* [WORK REQUIRED] Where the records below have a line with "enterprise", that line is to be copied.

[Plain-text document sources]
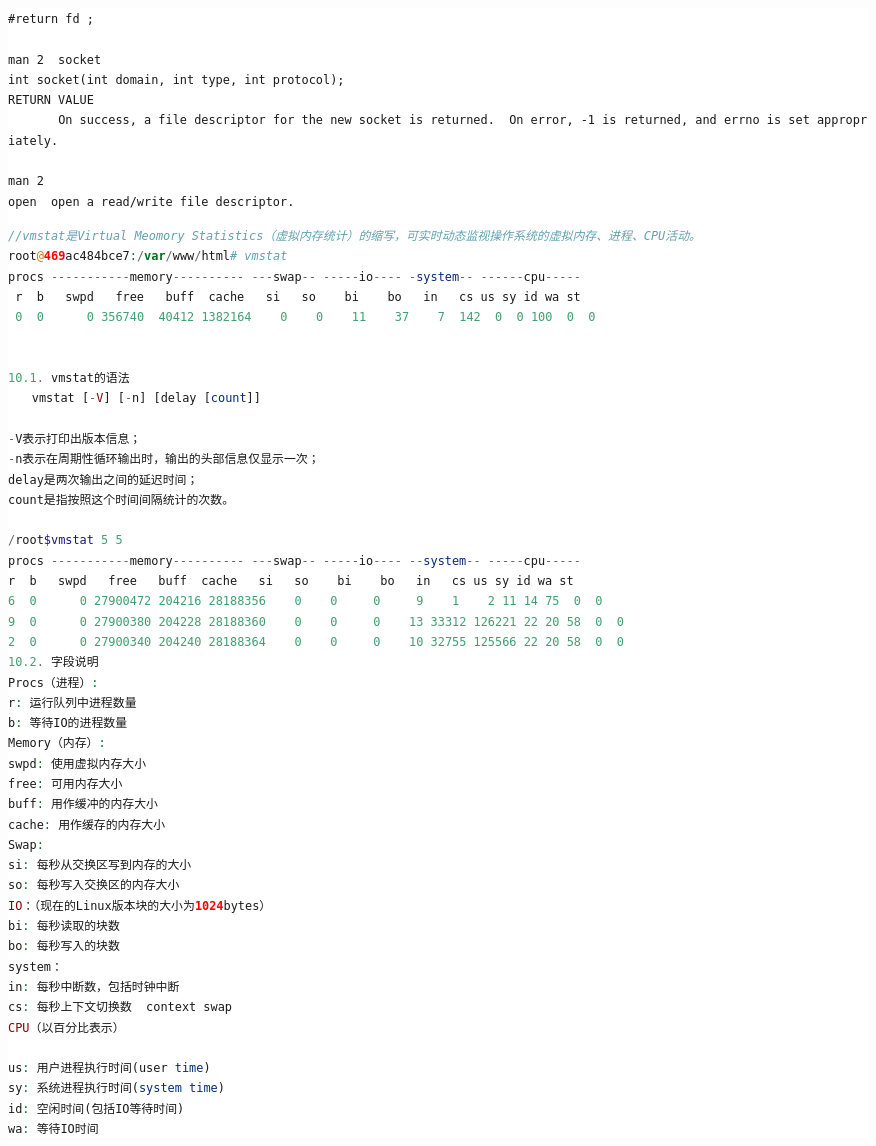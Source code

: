 



```shell
#return fd ;

man 2  socket 
int socket(int domain, int type, int protocol);
RETURN VALUE
       On success, a file descriptor for the new socket is returned.  On error, -1 is returned, and errno is set appropriately.

man 2 
open  open a read/write file descriptor.
```

````````php
//vmstat是Virtual Meomory Statistics（虚拟内存统计）的缩写，可实时动态监视操作系统的虚拟内存、进程、CPU活动。
root@469ac484bce7:/var/www/html# vmstat
procs -----------memory---------- ---swap-- -----io---- -system-- ------cpu-----
 r  b   swpd   free   buff  cache   si   so    bi    bo   in   cs us sy id wa st
 0  0      0 356740  40412 1382164    0    0    11    37    7  142  0  0 100  0  0
    
    
10.1. vmstat的语法
　　vmstat [-V] [-n] [delay [count]]

-V表示打印出版本信息；
-n表示在周期性循环输出时，输出的头部信息仅显示一次；
delay是两次输出之间的延迟时间；
count是指按照这个时间间隔统计的次数。
    
/root$vmstat 5 5
procs -----------memory---------- ---swap-- -----io---- --system-- -----cpu-----
r  b   swpd   free   buff  cache   si   so    bi    bo   in   cs us sy id wa st
6  0      0 27900472 204216 28188356    0    0     0     9    1    2 11 14 75  0  0
9  0      0 27900380 204228 28188360    0    0     0    13 33312 126221 22 20 58  0  0
2  0      0 27900340 204240 28188364    0    0     0    10 32755 125566 22 20 58  0  0
10.2. 字段说明
Procs（进程）:
r: 运行队列中进程数量
b: 等待IO的进程数量
Memory（内存）:
swpd: 使用虚拟内存大小
free: 可用内存大小
buff: 用作缓冲的内存大小
cache: 用作缓存的内存大小
Swap:
si: 每秒从交换区写到内存的大小
so: 每秒写入交换区的内存大小
IO：（现在的Linux版本块的大小为1024bytes）
bi: 每秒读取的块数
bo: 每秒写入的块数
system：
in: 每秒中断数，包括时钟中断
cs: 每秒上下文切换数  context swap 
CPU（以百分比表示）
    
us: 用户进程执行时间(user time)
sy: 系统进程执行时间(system time)
id: 空闲时间(包括IO等待时间)
wa: 等待IO时间
````````
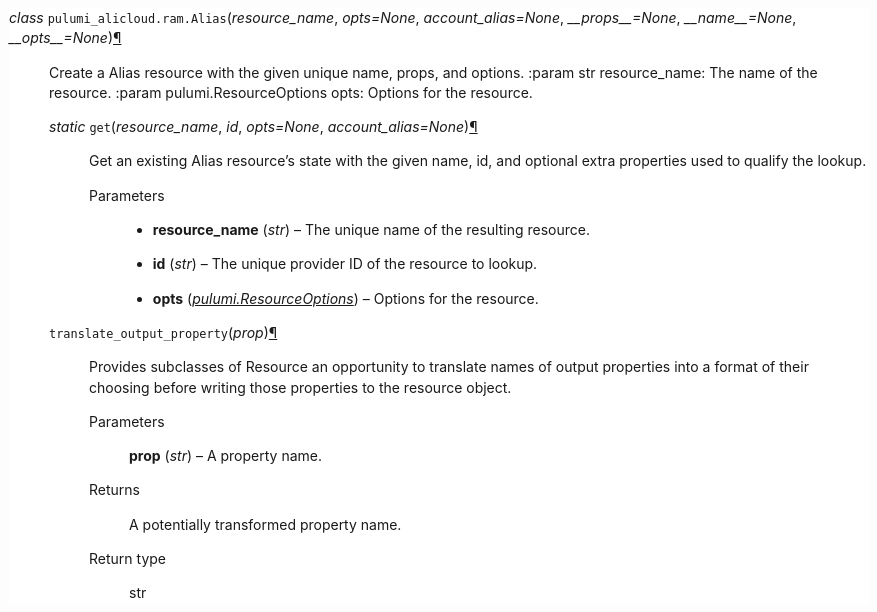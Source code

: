 </dd>
</dl>
</dd></dl>

</dd></dl>

<dl class="class">
<dt id="pulumi_alicloud.ram.Alias">
<em class="property">class </em><code class="sig-prename descclassname">pulumi_alicloud.ram.</code><code class="sig-name descname">Alias</code><span class="sig-paren">(</span><em class="sig-param">resource_name</em>, <em class="sig-param">opts=None</em>, <em class="sig-param">account_alias=None</em>, <em class="sig-param">__props__=None</em>, <em class="sig-param">__name__=None</em>, <em class="sig-param">__opts__=None</em><span class="sig-paren">)</span><a class="headerlink" href="#pulumi_alicloud.ram.Alias" title="Permalink to this definition">¶</a></dt>
<dd><p>Create a Alias resource with the given unique name, props, and options.
:param str resource_name: The name of the resource.
:param pulumi.ResourceOptions opts: Options for the resource.</p>
<dl class="method">
<dt id="pulumi_alicloud.ram.Alias.get">
<em class="property">static </em><code class="sig-name descname">get</code><span class="sig-paren">(</span><em class="sig-param">resource_name</em>, <em class="sig-param">id</em>, <em class="sig-param">opts=None</em>, <em class="sig-param">account_alias=None</em><span class="sig-paren">)</span><a class="headerlink" href="#pulumi_alicloud.ram.Alias.get" title="Permalink to this definition">¶</a></dt>
<dd><p>Get an existing Alias resource’s state with the given name, id, and optional extra
properties used to qualify the lookup.</p>
<dl class="field-list simple">
<dt class="field-odd">Parameters</dt>
<dd class="field-odd"><ul class="simple">
<li><p><strong>resource_name</strong> (<em>str</em>) – The unique name of the resulting resource.</p></li>
<li><p><strong>id</strong> (<em>str</em>) – The unique provider ID of the resource to lookup.</p></li>
<li><p><strong>opts</strong> (<a class="reference internal" href="../../pulumi/#pulumi.ResourceOptions" title="pulumi.ResourceOptions"><em>pulumi.ResourceOptions</em></a>) – Options for the resource.</p></li>
</ul>
</dd>
</dl>
</dd></dl>

<dl class="method">
<dt id="pulumi_alicloud.ram.Alias.translate_output_property">
<code class="sig-name descname">translate_output_property</code><span class="sig-paren">(</span><em class="sig-param">prop</em><span class="sig-paren">)</span><a class="headerlink" href="#pulumi_alicloud.ram.Alias.translate_output_property" title="Permalink to this definition">¶</a></dt>
<dd><p>Provides subclasses of Resource an opportunity to translate names of output properties
into a format of their choosing before writing those properties to the resource object.</p>
<dl class="field-list simple">
<dt class="field-odd">Parameters</dt>
<dd class="field-odd"><p><strong>prop</strong> (<em>str</em>) – A property name.</p>
</dd>
<dt class="field-even">Returns</dt>
<dd class="field-even"><p>A potentially transformed property name.</p>
</dd>
<dt class="field-odd">Return type</dt>
<dd class="field-odd"><p>str</p>
</dd>
</dl>
</dd></dl>
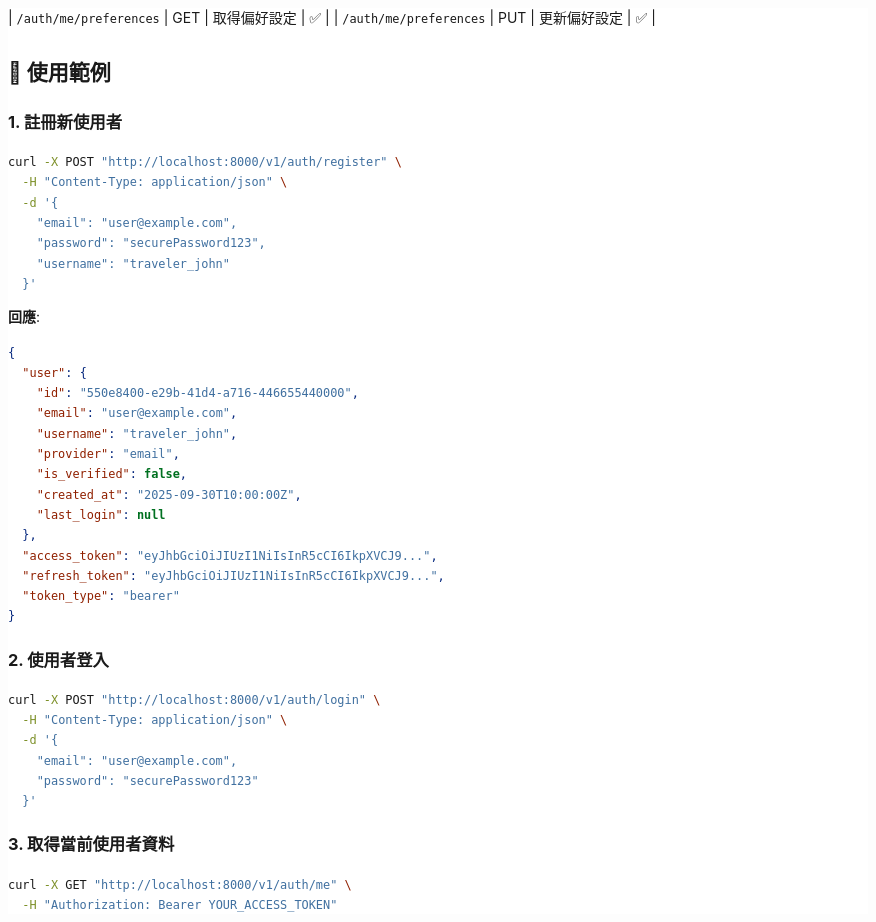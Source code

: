 | `/auth/me/preferences` | GET | 取得偏好設定 | ✅ |
| `/auth/me/preferences` | PUT | 更新偏好設定 | ✅ |

## 🔧 使用範例

### 1. 註冊新使用者

```bash
curl -X POST "http://localhost:8000/v1/auth/register" \
  -H "Content-Type: application/json" \
  -d '{
    "email": "user@example.com",
    "password": "securePassword123",
    "username": "traveler_john"
  }'
```

**回應**:
```json
{
  "user": {
    "id": "550e8400-e29b-41d4-a716-446655440000",
    "email": "user@example.com",
    "username": "traveler_john",
    "provider": "email",
    "is_verified": false,
    "created_at": "2025-09-30T10:00:00Z",
    "last_login": null
  },
  "access_token": "eyJhbGciOiJIUzI1NiIsInR5cCI6IkpXVCJ9...",
  "refresh_token": "eyJhbGciOiJIUzI1NiIsInR5cCI6IkpXVCJ9...",
  "token_type": "bearer"
}
```

### 2. 使用者登入

```bash
curl -X POST "http://localhost:8000/v1/auth/login" \
  -H "Content-Type: application/json" \
  -d '{
    "email": "user@example.com",
    "password": "securePassword123"
  }'
```

### 3. 取得當前使用者資料

```bash
curl -X GET "http://localhost:8000/v1/auth/me" \
  -H "Authorization: Bearer YOUR_ACCESS_TOKEN"
```
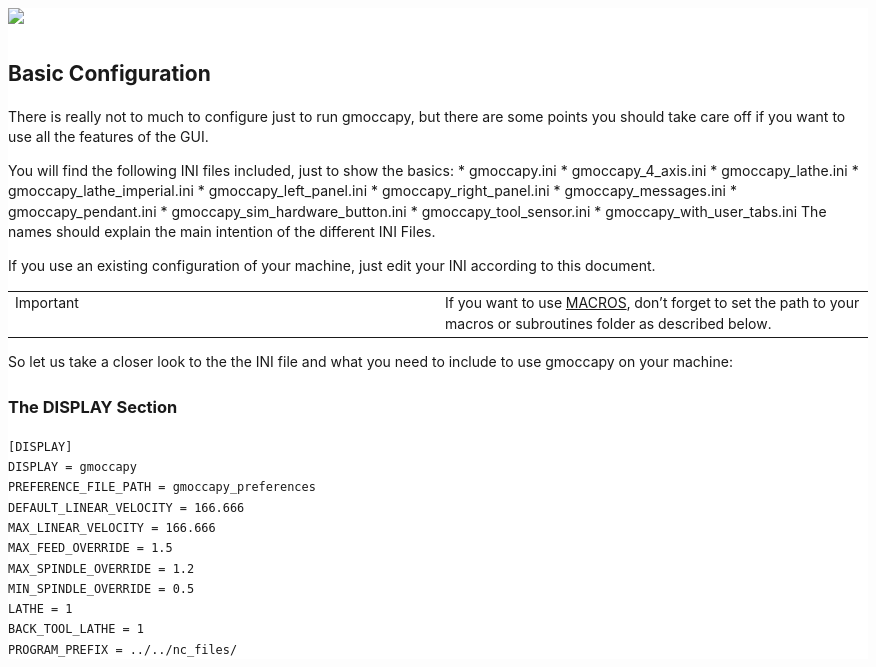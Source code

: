 ![](images/gmoccapy_3_axis.png)

Basic Configuration
-------------------

There is really not to much to configure just to run gmoccapy, but there are some points you should take care off if you want to use all the features of the GUI.

You will find the following INI files included, just to show the basics:
 \* gmoccapy.ini
 \* gmoccapy\_4\_axis.ini
 \* gmoccapy\_lathe.ini
 \* gmoccapy\_lathe\_imperial.ini
 \* gmoccapy\_left\_panel.ini
 \* gmoccapy\_right\_panel.ini
 \* gmoccapy\_messages.ini
 \* gmoccapy\_pendant.ini
 \* gmoccapy\_sim\_hardware\_button.ini
 \* gmoccapy\_tool\_sensor.ini
 \* gmoccapy\_with\_user\_tabs.ini
 The names should explain the main intention of the different INI Files.

If you use an existing configuration of your machine, just edit your INI according to this document.

<table>
<colgroup>
<col width="50%" />
<col width="50%" />
</colgroup>
<tbody>
<tr class="odd">
<td align="left"><div class="title">
Important
</div></td>
<td align="left">If you want to use <a href="#gmoccapy:macros">MACROS</a>, don’t forget to set the path to your macros or subroutines folder as described below.</td>
</tr>
</tbody>
</table>

So let us take a closer look to the the INI file and what you need to include to use gmoccapy on your machine:

### The DISPLAY Section

    [DISPLAY]
    DISPLAY = gmoccapy
    PREFERENCE_FILE_PATH = gmoccapy_preferences
    DEFAULT_LINEAR_VELOCITY = 166.666
    MAX_LINEAR_VELOCITY = 166.666
    MAX_FEED_OVERRIDE = 1.5
    MAX_SPINDLE_OVERRIDE = 1.2
    MIN_SPINDLE_OVERRIDE = 0.5
    LATHE = 1
    BACK_TOOL_LATHE = 1
    PROGRAM_PREFIX = ../../nc_files/
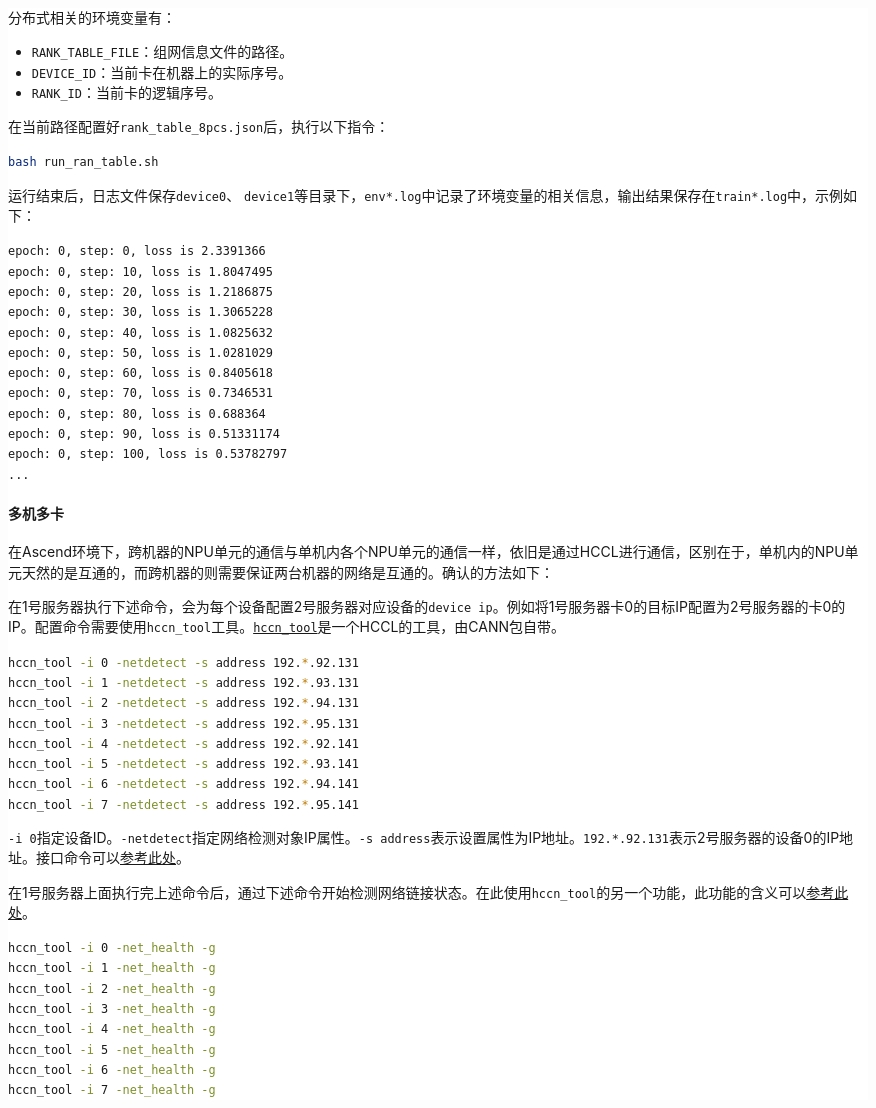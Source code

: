 分布式相关的环境变量有：

- `RANK_TABLE_FILE`：组网信息文件的路径。
- `DEVICE_ID`：当前卡在机器上的实际序号。
- `RANK_ID`：当前卡的逻辑序号。

在当前路径配置好`rank_table_8pcs.json`后，执行以下指令：

```bash
bash run_ran_table.sh
```

运行结束后，日志文件保存`device0`、 `device1`等目录下，`env*.log`中记录了环境变量的相关信息，输出结果保存在`train*.log`中，示例如下：

```text
epoch: 0, step: 0, loss is 2.3391366
epoch: 0, step: 10, loss is 1.8047495
epoch: 0, step: 20, loss is 1.2186875
epoch: 0, step: 30, loss is 1.3065228
epoch: 0, step: 40, loss is 1.0825632
epoch: 0, step: 50, loss is 1.0281029
epoch: 0, step: 60, loss is 0.8405618
epoch: 0, step: 70, loss is 0.7346531
epoch: 0, step: 80, loss is 0.688364
epoch: 0, step: 90, loss is 0.51331174
epoch: 0, step: 100, loss is 0.53782797
...
```

#### 多机多卡

在Ascend环境下，跨机器的NPU单元的通信与单机内各个NPU单元的通信一样，依旧是通过HCCL进行通信，区别在于，单机内的NPU单元天然的是互通的，而跨机器的则需要保证两台机器的网络是互通的。确认的方法如下：

在1号服务器执行下述命令，会为每个设备配置2号服务器对应设备的`device ip`。例如将1号服务器卡0的目标IP配置为2号服务器的卡0的IP。配置命令需要使用`hccn_tool`工具。[`hccn_tool`](https://support.huawei.com/enterprise/zh/ascend-computing/a300t-9000-pid-250702906?category=developer-documents)是一个HCCL的工具，由CANN包自带。

```bash
hccn_tool -i 0 -netdetect -s address 192.*.92.131
hccn_tool -i 1 -netdetect -s address 192.*.93.131
hccn_tool -i 2 -netdetect -s address 192.*.94.131
hccn_tool -i 3 -netdetect -s address 192.*.95.131
hccn_tool -i 4 -netdetect -s address 192.*.92.141
hccn_tool -i 5 -netdetect -s address 192.*.93.141
hccn_tool -i 6 -netdetect -s address 192.*.94.141
hccn_tool -i 7 -netdetect -s address 192.*.95.141
```

`-i 0`指定设备ID。`-netdetect`指定网络检测对象IP属性。`-s address`表示设置属性为IP地址。`192.*.92.131`表示2号服务器的设备0的IP地址。接口命令可以[参考此处](https://support.huawei.com/enterprise/zh/doc/EDOC1100251947/8eff627f)。

在1号服务器上面执行完上述命令后，通过下述命令开始检测网络链接状态。在此使用`hccn_tool`的另一个功能，此功能的含义可以[参考此处](https://support.huawei.com/enterprise/zh/doc/EDOC1100251947/7d059b59)。

```bash
hccn_tool -i 0 -net_health -g
hccn_tool -i 1 -net_health -g
hccn_tool -i 2 -net_health -g
hccn_tool -i 3 -net_health -g
hccn_tool -i 4 -net_health -g
hccn_tool -i 5 -net_health -g
hccn_tool -i 6 -net_health -g
hccn_tool -i 7 -net_health -g
```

* [RESULT OF THIS EXERCISE]
在1号服务器执行下述命令，会为每个设备配置2号服务器对应设备的`device ip`。例如将1号服务器卡0的目标IP配置为2号服务器的卡0的IP。配置命令需要使用`hccn_tool`工具。[`hccn_tool`](https://support.huawei.com/enterprise/zh/ascend-computing/a300t-9000-pid-250702906?category=developer-documents)是一个HCCL的工具，由CANN包自带。
`-i 0`指定设备ID。`-netdetect`指定网络检测对象IP属性。`-s address`表示设置属性为IP地址。`192.*.92.131`表示2号服务器的设备0的IP地址。接口命令可以[参考此处](https://support.huawei.com/enterprise/zh/doc/EDOC1100251947/8eff627f)。
在1号服务器上面执行完上述命令后，通过下述命令开始检测网络链接状态。在此使用`hccn_tool`的另一个功能，此功能的含义可以[参考此处](https://support.huawei.com/enterprise/zh/doc/EDOC1100251947/7d059b59)。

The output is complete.